Shorter descriptions cost fewer tokens and are easier for agents to parse. Every sentence should earn its place.

Completeness3/5

Given the tool's complexity, does the description cover enough for an agent to succeed on first attempt?

Given the tool's simplicity (0 parameters, no annotations, no output schema), the description is adequate but has clear gaps. It explains what the tool does and what information it returns, which is good for a status-checking tool. However, without annotations or output schema, it should ideally provide more behavioral context about authentication, error conditions, or format of returned data to be fully complete for agent use.

Complex tools with many parameters or behaviors need more documentation. Simple tools need less. This dimension scales expectations accordingly.

Parameters4/5

Does the description clarify parameter syntax, constraints, interactions, or defaults beyond what the schema provides?

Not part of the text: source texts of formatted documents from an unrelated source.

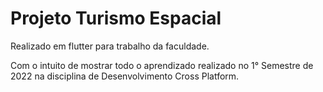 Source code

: # Projeto Turismo Espacial

Realizado em flutter para trabalho da faculdade.

Com o intuito de mostrar todo o aprendizado realizado no 1° Semestre de 2022 na disciplina de Desenvolvimento Cross Platform.
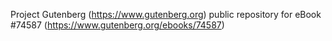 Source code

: Project Gutenberg (https://www.gutenberg.org) public repository for
eBook #74587 (https://www.gutenberg.org/ebooks/74587)
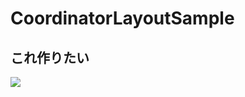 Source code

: # CoordinatorLayoutSample

## これ作りたい

<img src = "https://drive.google.com/uc?export=view&id=1OZZGQFZfNJg9yTdv2luF4ecwZriCVv78"> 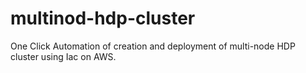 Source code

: # multinod-hdp-cluster
One Click Automation of creation and deployment of multi-node HDP cluster using Iac on AWS.
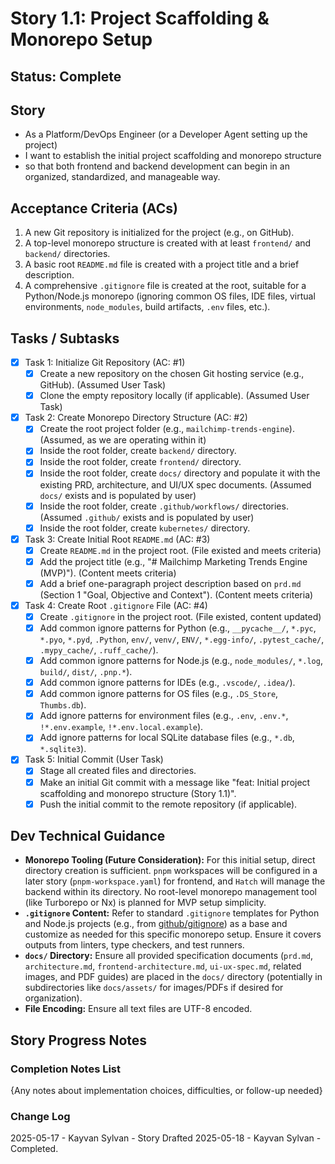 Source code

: # Story 1.1: Project Scaffolding & Monorepo Setup

## Status: Complete

## Story

- As a Platform/DevOps Engineer (or a Developer Agent setting up the project)
- I want to establish the initial project scaffolding and monorepo structure
- so that both frontend and backend development can begin in an organized, standardized, and manageable way.

## Acceptance Criteria (ACs)

1. A new Git repository is initialized for the project (e.g., on GitHub).
2. A top-level monorepo structure is created with at least `frontend/` and `backend/` directories.
3. A basic root `README.md` file is created with a project title and a brief description.
4. A comprehensive `.gitignore` file is created at the root, suitable for a Python/Node.js monorepo (ignoring common OS files, IDE files, virtual environments, `node_modules`, build artifacts, `.env` files, etc.).

## Tasks / Subtasks

- [x] Task 1: Initialize Git Repository (AC: #1)
  - [x] Create a new repository on the chosen Git hosting service (e.g., GitHub). (Assumed User Task)
  - [x] Clone the empty repository locally (if applicable). (Assumed User Task)
- [x] Task 2: Create Monorepo Directory Structure (AC: #2)
  - [x] Create the root project folder (e.g., `mailchimp-trends-engine`). (Assumed, as we are operating within it)
  - [x] Inside the root folder, create `backend/` directory.
  - [x] Inside the root folder, create `frontend/` directory.
  - [x] Inside the root folder, create `docs/` directory and populate it with the existing PRD, architecture, and UI/UX spec documents. (Assumed `docs/` exists and is populated by user)
  - [x] Inside the root folder, create `.github/workflows/` directories. (Assumed `.github/` exists and is populated by user)
  - [x] Inside the root folder, create `kubernetes/` directory.
- [x] Task 3: Create Initial Root `README.md` (AC: #3)
  - [x] Create `README.md` in the project root. (File existed and meets criteria)
  - [x] Add the project title (e.g., "# Mailchimp Marketing Trends Engine (MVP)"). (Content meets criteria)
  - [x] Add a brief one-paragraph project description based on `prd.md` (Section 1 "Goal, Objective and Context"). (Content meets criteria)
- [x] Task 4: Create Root `.gitignore` File (AC: #4)
  - [x] Create `.gitignore` in the project root. (File existed, content updated)
  - [x] Add common ignore patterns for Python (e.g., `__pycache__/`, `*.pyc`, `*.pyo`, `*.pyd`, `.Python`, `env/`, `venv/`, `ENV/`, `*.egg-info/`, `.pytest_cache/`, `.mypy_cache/`, `.ruff_cache/`).
  - [x] Add common ignore patterns for Node.js (e.g., `node_modules/`, `*.log`, `build/`, `dist/`, `.pnp.*`).
  - [x] Add common ignore patterns for IDEs (e.g., `.vscode/`, `.idea/`).
  - [x] Add common ignore patterns for OS files (e.g., `.DS_Store`, `Thumbs.db`).
  - [x] Add ignore patterns for environment files (e.g., `.env`, `.env.*`, `!*.env.example`, `!*.env.local.example`).
  - [x] Add ignore patterns for local SQLite database files (e.g., `*.db`, `*.sqlite3`).
- [x] Task 5: Initial Commit (User Task)
  - [x] Stage all created files and directories.
  - [x] Make an initial Git commit with a message like "feat: Initial project scaffolding and monorepo structure (Story 1.1)".
  - [x] Push the initial commit to the remote repository (if applicable).

## Dev Technical Guidance

- **Monorepo Tooling (Future Consideration):** For this initial setup, direct directory creation is sufficient. `pnpm` workspaces will be configured in a later story (`pnpm-workspace.yaml`) for frontend, and `Hatch` will manage the backend within its directory. No root-level monorepo management tool (like Turborepo or Nx) is planned for MVP setup simplicity.
- **`.gitignore` Content:** Refer to standard `.gitignore` templates for Python and Node.js projects (e.g., from [github/gitignore](https://github.com/github/gitignore)) as a base and customize as needed for this specific monorepo setup. Ensure it covers outputs from linters, type checkers, and test runners.
- **`docs/` Directory:** Ensure all provided specification documents (`prd.md`, `architecture.md`, `frontend-architecture.md`, `ui-ux-spec.md`, related images, and PDF guides) are placed in the `docs/` directory (potentially in subdirectories like `docs/assets/` for images/PDFs if desired for organization).
- **File Encoding:** Ensure all text files are UTF-8 encoded.

## Story Progress Notes

### Completion Notes List

{Any notes about implementation choices, difficulties, or follow-up needed}

### Change Log

2025-05-17 - Kayvan Sylvan - Story Drafted
2025-05-18 - Kayvan Sylvan - Completed.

The tool has 0 parameters with 100% schema description coverage, so the schema already fully documents the parameter situation. The description appropriately doesn't discuss parameters since none exist. It focuses instead on what the tool returns, which is valuable context given the lack of output schema. This meets the baseline expectation for zero-parameter tools.

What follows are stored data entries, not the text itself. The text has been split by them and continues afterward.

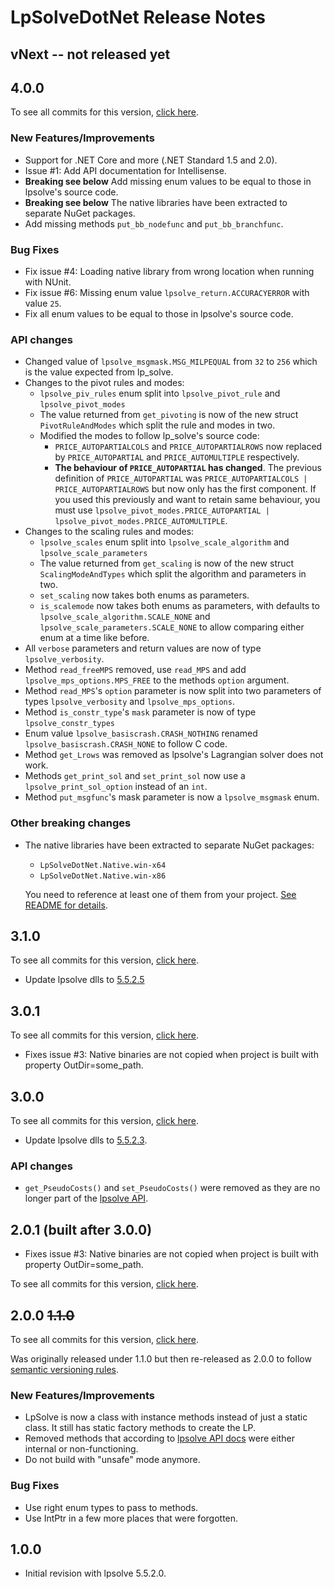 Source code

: # LpSolveDotNet Release Notes

## vNext -- not released yet

## 4.0.0

To see all commits for this version, [click here](https://github.com/MarcelGosselin/LpSolveDotNet/compare/v3.1.0...v4.0.0).

### New Features/Improvements
* Support for .NET Core and more (.NET Standard 1.5 and 2.0).
* Issue #1: Add API documentation for Intellisense.
* **Breaking see below** Add missing enum values to be equal to those in lpsolve's source code.
* **Breaking see below** The native libraries have been extracted to separate NuGet packages.
* Add missing methods `put_bb_nodefunc` and `put_bb_branchfunc`.

### Bug Fixes
* Fix issue #4: Loading native library from wrong location when running with NUnit.
* Fix issue #6: Missing enum value `lpsolve_return.ACCURACYERROR` with value `25`.
* Fix all enum values to be equal to those in lpsolve's source code.

### API changes
* Changed value of `lpsolve_msgmask.MSG_MILPEQUAL` from `32` to `256` which is the value expected from lp_solve.
* Changes to the pivot rules and modes:
  * `lpsolve_piv_rules` enum split into `lpsolve_pivot_rule` and `lpsolve_pivot_modes`
  * The value returned from `get_pivoting` is now of the new struct `PivotRuleAndModes` which split the rule and modes in two.
  * Modified the modes to follow lp_solve's source code:
    * `PRICE_AUTOPARTIALCOLS` and `PRICE_AUTOPARTIALROWS` now replaced by `PRICE_AUTOPARTIAL` and  `PRICE_AUTOMULTIPLE` respectively.
    * **The behaviour of `PRICE_AUTOPARTIAL` has changed**. The previous definition of `PRICE_AUTOPARTIAL` was `PRICE_AUTOPARTIALCOLS | PRICE_AUTOPARTIALROWS` but now only has the first component.  If you used this previously and want to retain same behaviour, you must use `lpsolve_pivot_modes.PRICE_AUTOPARTIAL | lpsolve_pivot_modes.PRICE_AUTOMULTIPLE`.
* Changes to the scaling rules and modes:
  * `lpsolve_scales` enum split into `lpsolve_scale_algorithm` and `lpsolve_scale_parameters`
  * The value returned from `get_scaling` is now of the new struct `ScalingModeAndTypes` which split the algorithm and parameters in two.
  * `set_scaling` now takes both enums as parameters.
  * `is_scalemode` now takes both enums as parameters, with defaults to `lpsolve_scale_algorithm.SCALE_NONE` and `lpsolve_scale_parameters.SCALE_NONE` to allow comparing either enum at a time like before.
* All `verbose` parameters and return values are now of type `lpsolve_verbosity`.
* Method `read_freeMPS` removed, use `read_MPS` and add `lpsolve_mps_options.MPS_FREE` to the methods `option` argument.
* Method `read_MPS`'s `option` parameter is now split into two parameters of types `lpsolve_verbosity` and `lpsolve_mps_options`.
* Method `is_constr_type`'s `mask` parameter is now of type `lpsolve_constr_types`
* Enum value `lpsolve_basiscrash.CRASH_NOTHING` renamed `lpsolve_basiscrash.CRASH_NONE` to follow C code.
* Method `get_Lrows` was removed as lpsolve's Lagrangian solver does not work.
* Methods `get_print_sol` and `set_print_sol` now use a `lpsolve_print_sol_option` instead of an `int`.
* Method `put_msgfunc`'s mask parameter is now a `lpsolve_msgmask` enum.

### Other breaking changes
* The native libraries have been extracted to separate NuGet packages:
   * `LpSolveDotNet.Native.win-x64`
   * `LpSolveDotNet.Native.win-x86`

  You need to reference at least one of them from your project. [See README for details](./README).

## 3.1.0

To see all commits for this version, [click here](https://github.com/MarcelGosselin/LpSolveDotNet/compare/v3.0.1...v3.1.0).

* Update lpsolve dlls to [5.5.2.5](http://lp-solve.2324885.n4.nabble.com/lpsolve-version-5-5-2-5-released-td10331.html)

## 3.0.1

To see all commits for this version, [click here](https://github.com/MarcelGosselin/LpSolveDotNet/compare/v3.0.0...v3.0.1).

* Fixes issue #3: Native binaries are not copied when project is built with property OutDir=some_path.

## 3.0.0

To see all commits for this version, [click here](https://github.com/MarcelGosselin/LpSolveDotNet/compare/v2.0.0...v3.0.0).

* Update lpsolve dlls to [5.5.2.3](http://lp-solve.2324885.n4.nabble.com/lpsolve-5-5-2-3-released-tt10210.html).

### API changes

* `get_PseudoCosts()` and `set_PseudoCosts()`  were removed as they are no longer part of the [lpsolve API](http://lpsolve.sourceforge.net/5.5/).

## 2.0.1 (built after 3.0.0)

* Fixes issue #3: Native binaries are not copied when project is built with property OutDir=some_path.

To see all commits for this version, [click here](https://github.com/MarcelGosselin/LpSolveDotNet/compare/v2.0.0...v2.0.1).

##  2.0.0 ~~1.1.0~~

To see all commits for this version, [click here](https://github.com/MarcelGosselin/LpSolveDotNet/compare/v1.0.0...v2.0.0).

Was originally released under 1.1.0 but then re-released as 2.0.0 to follow [semantic versioning rules](http://semver.org/).

### New Features/Improvements

* LpSolve is now a class with instance methods instead of just a static class. It still has static factory methods to create the LP.
* Removed methods that according to [lpsolve API docs](http://lpsolve.sourceforge.net/5.5/) were either internal or non-functioning.
* Do not build with "unsafe" mode anymore.

### Bug Fixes

* Use right enum types to pass to methods.
* Use IntPtr in a few more places that were forgotten.

## 1.0.0

* Initial revision with lpsolve 5.5.2.0. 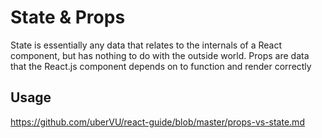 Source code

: # State & Props
State is essentially any data that relates to the internals of a React component, but has nothing to do with the outside world. Props are data that the React.js component depends on to function and render correctly

## Usage
https://github.com/uberVU/react-guide/blob/master/props-vs-state.md
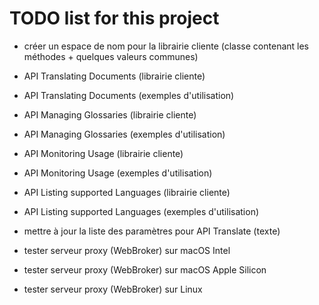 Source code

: # TODO list for this project

* créer un espace de nom pour la librairie cliente (classe contenant les méthodes + quelques valeurs communes)
* API Translating Documents (librairie cliente)
* API Translating Documents (exemples d'utilisation)
* API Managing Glossaries (librairie cliente)
* API Managing Glossaries (exemples d'utilisation)
* API Monitoring Usage (librairie cliente)
* API Monitoring Usage (exemples d'utilisation)
* API Listing supported Languages (librairie cliente)
* API Listing supported Languages (exemples d'utilisation)
* mettre à jour la liste des paramètres pour API Translate (texte)

* tester serveur proxy (WebBroker) sur macOS Intel
* tester serveur proxy (WebBroker) sur macOS Apple Silicon
* tester serveur proxy (WebBroker) sur Linux
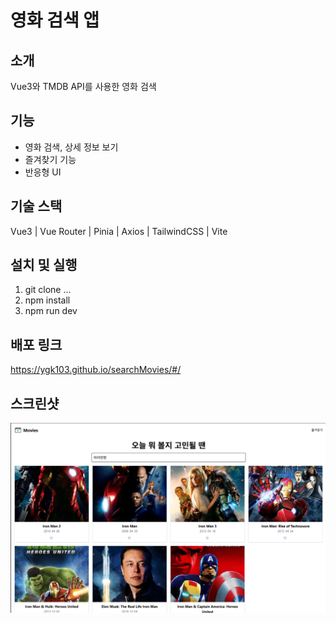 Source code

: # 영화 검색 앱

## 소개
Vue3와 TMDB API를 사용한 영화 검색

## 기능
- 영화 검색, 상세 정보 보기
- 즐겨찾기 기능
- 반응형 UI

## 기술 스택
Vue3 | Vue Router | Pinia | Axios | TailwindCSS | Vite

## 설치 및 실행
1. git clone ...
2. npm install
3. npm run dev

## 배포 링크
https://ygk103.github.io/searchMovies/#/

## 스크린샷
![홈 화면](./src//assets//images/screenshot.png)
<!-- ![상세 화면](./screenshots/detail.png) -->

Input schemas describe structure but not intent. Descriptions should explain non-obvious parameter relationships and valid value ranges.

Purpose4/5

Does the description clearly state what the tool does and how it differs from similar tools?

The description clearly states the tool's purpose: 'Get the current status of the Party Mode server' with specific details about what information is returned ('Shows server info, connected players, and action queue stats'). It distinguishes itself from siblings by focusing on Party Mode server status rather than character, campaign, or library operations. However, it doesn't explicitly differentiate from similar status-checking tools like 'get_game_state' or 'get_claudmaster_session_state'.

Agents choose between tools based on descriptions. A clear purpose with a specific verb and resource helps agents select the right tool.

Usage Guidelines2/5

Does the description explain when to use this tool, when not to, or what alternatives exist?

The description provides no guidance on when to use this tool versus alternatives. While it mentions 'Party Mode server' context, it doesn't explain when this status check is needed versus other state-checking tools like 'get_game_state' or 'get_claudmaster_session_state'. There are no prerequisites, exclusions, or comparison to sibling tools provided.

Agents often have multiple tools that could apply. Explicit usage guidance like "use X instead of Y when Z" prevents misuse.